TRY IT:
In the entries below, find the line with "3 | 14610 |" and the line with "2 | 29499 |". Return those two lines and all lines between them, exactly.

Dataset entries:
______
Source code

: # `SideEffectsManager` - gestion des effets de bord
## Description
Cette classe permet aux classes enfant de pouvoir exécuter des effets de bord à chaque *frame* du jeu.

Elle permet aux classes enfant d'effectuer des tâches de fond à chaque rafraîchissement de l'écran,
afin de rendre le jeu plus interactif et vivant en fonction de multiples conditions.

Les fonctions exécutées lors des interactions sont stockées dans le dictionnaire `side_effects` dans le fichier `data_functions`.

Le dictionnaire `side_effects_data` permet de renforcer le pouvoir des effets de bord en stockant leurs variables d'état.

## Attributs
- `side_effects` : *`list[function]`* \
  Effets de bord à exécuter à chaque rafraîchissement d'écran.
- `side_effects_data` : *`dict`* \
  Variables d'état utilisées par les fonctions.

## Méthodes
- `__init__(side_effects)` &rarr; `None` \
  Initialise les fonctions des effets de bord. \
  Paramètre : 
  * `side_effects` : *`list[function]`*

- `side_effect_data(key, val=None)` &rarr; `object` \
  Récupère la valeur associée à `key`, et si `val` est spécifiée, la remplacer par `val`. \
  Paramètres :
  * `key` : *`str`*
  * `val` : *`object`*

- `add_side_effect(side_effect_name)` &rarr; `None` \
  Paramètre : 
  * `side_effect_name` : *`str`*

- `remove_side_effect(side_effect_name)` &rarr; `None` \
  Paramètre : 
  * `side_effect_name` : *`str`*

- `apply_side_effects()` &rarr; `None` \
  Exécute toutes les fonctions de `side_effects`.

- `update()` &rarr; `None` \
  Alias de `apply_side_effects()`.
______
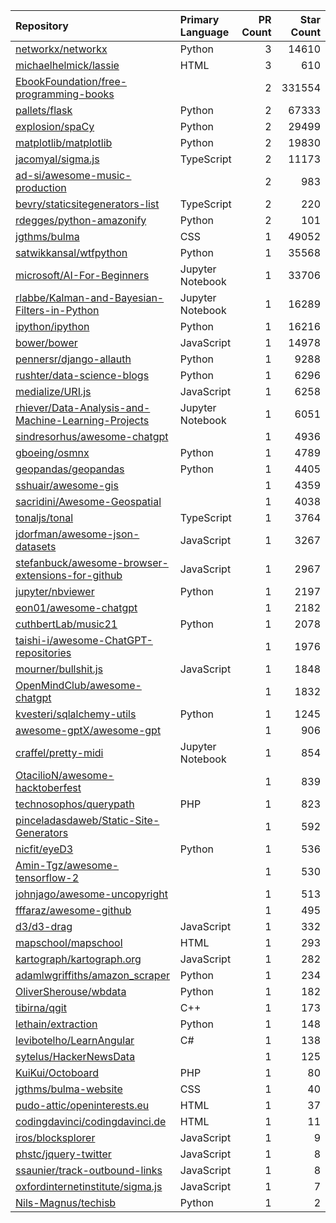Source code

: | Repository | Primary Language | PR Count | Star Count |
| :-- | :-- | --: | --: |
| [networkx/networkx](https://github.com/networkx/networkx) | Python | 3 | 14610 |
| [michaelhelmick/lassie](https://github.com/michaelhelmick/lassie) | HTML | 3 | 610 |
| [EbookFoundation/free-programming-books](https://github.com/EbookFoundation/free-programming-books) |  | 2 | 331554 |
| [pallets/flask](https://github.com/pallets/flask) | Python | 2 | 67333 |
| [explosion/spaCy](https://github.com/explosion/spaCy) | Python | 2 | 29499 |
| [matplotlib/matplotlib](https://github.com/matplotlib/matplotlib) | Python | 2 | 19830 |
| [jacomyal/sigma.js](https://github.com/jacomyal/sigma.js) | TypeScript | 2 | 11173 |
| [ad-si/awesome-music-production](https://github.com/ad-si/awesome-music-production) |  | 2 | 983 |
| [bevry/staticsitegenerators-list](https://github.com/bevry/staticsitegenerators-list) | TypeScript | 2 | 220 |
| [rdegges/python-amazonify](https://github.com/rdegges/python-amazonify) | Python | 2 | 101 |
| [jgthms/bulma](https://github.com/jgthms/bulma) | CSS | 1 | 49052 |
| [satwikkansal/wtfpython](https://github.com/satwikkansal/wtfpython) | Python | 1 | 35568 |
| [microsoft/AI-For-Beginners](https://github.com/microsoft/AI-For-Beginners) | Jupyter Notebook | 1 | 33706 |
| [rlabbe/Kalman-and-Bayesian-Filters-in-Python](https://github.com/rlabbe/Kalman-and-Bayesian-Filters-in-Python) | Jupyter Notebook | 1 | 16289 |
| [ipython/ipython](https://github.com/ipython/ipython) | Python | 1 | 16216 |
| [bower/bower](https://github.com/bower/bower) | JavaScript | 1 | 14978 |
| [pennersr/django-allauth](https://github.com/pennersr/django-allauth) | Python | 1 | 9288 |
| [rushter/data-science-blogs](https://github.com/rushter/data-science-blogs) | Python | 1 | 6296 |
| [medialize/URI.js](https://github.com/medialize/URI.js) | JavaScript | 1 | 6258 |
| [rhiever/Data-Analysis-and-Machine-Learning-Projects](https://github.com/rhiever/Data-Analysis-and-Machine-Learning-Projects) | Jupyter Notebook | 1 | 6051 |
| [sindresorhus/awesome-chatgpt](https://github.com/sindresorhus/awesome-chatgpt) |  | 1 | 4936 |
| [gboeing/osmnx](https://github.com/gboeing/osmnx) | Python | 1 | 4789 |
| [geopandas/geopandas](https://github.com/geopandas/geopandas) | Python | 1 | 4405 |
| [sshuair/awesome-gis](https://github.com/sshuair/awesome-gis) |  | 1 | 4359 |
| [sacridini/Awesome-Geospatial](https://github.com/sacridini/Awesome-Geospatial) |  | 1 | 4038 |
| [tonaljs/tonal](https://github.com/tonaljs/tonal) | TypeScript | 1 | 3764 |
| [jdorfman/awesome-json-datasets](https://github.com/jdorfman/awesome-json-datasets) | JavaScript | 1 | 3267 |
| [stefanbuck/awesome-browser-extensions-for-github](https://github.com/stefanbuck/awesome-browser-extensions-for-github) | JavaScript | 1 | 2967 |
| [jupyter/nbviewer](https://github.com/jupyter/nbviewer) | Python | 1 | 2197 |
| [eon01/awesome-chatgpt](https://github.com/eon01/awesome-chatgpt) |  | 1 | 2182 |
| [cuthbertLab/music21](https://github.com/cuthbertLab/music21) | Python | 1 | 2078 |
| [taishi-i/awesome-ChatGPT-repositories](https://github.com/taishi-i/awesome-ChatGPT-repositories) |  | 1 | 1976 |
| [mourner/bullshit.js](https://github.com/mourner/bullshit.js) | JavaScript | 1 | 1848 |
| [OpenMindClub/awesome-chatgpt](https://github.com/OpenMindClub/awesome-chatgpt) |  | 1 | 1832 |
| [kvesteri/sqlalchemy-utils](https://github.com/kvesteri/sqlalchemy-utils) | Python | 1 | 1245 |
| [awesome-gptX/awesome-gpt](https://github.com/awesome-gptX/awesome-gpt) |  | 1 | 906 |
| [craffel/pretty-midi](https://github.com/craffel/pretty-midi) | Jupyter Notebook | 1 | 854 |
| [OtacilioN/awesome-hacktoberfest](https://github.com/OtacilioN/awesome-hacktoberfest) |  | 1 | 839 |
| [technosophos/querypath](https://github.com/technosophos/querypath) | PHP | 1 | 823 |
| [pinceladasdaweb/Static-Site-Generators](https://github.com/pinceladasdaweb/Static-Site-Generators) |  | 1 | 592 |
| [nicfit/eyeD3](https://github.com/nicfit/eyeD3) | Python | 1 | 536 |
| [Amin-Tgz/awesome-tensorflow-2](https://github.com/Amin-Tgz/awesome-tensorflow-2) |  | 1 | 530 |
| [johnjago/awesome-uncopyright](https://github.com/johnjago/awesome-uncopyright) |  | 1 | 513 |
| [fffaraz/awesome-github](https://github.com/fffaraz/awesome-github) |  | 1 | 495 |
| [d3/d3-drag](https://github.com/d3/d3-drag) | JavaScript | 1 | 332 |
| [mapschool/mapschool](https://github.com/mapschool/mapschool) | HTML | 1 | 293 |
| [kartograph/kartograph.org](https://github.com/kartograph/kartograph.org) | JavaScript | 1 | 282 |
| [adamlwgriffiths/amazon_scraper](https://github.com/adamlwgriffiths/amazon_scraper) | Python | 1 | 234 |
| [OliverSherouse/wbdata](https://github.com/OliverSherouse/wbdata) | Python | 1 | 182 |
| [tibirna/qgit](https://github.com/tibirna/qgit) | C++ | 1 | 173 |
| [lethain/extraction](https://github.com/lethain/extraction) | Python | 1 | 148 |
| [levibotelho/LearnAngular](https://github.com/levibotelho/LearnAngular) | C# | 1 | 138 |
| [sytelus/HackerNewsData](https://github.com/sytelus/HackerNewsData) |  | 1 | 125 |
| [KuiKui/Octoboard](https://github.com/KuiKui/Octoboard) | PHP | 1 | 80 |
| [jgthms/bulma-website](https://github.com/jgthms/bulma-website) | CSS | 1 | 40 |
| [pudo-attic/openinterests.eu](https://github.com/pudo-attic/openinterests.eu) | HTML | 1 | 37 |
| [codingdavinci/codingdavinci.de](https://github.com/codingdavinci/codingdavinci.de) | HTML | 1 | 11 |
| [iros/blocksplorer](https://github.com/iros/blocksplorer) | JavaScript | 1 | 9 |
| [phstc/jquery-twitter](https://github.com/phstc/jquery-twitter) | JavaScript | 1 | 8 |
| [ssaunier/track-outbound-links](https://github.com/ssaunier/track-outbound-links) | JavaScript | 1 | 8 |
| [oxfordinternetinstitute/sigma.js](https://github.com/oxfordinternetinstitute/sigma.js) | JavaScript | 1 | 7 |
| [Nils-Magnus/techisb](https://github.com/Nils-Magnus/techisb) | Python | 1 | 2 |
______
ANSWER SPACE:
| [networkx/networkx](https://github.com/networkx/networkx) | Python | 3 | 14610 |
| [michaelhelmick/lassie](https://github.com/michaelhelmick/lassie) | HTML | 3 | 610 |
| [EbookFoundation/free-programming-books](https://github.com/EbookFoundation/free-programming-books) |  | 2 | 331554 |
| [pallets/flask](https://github.com/pallets/flask) | Python | 2 | 67333 |
| [explosion/spaCy](https://github.com/explosion/spaCy) | Python | 2 | 29499 |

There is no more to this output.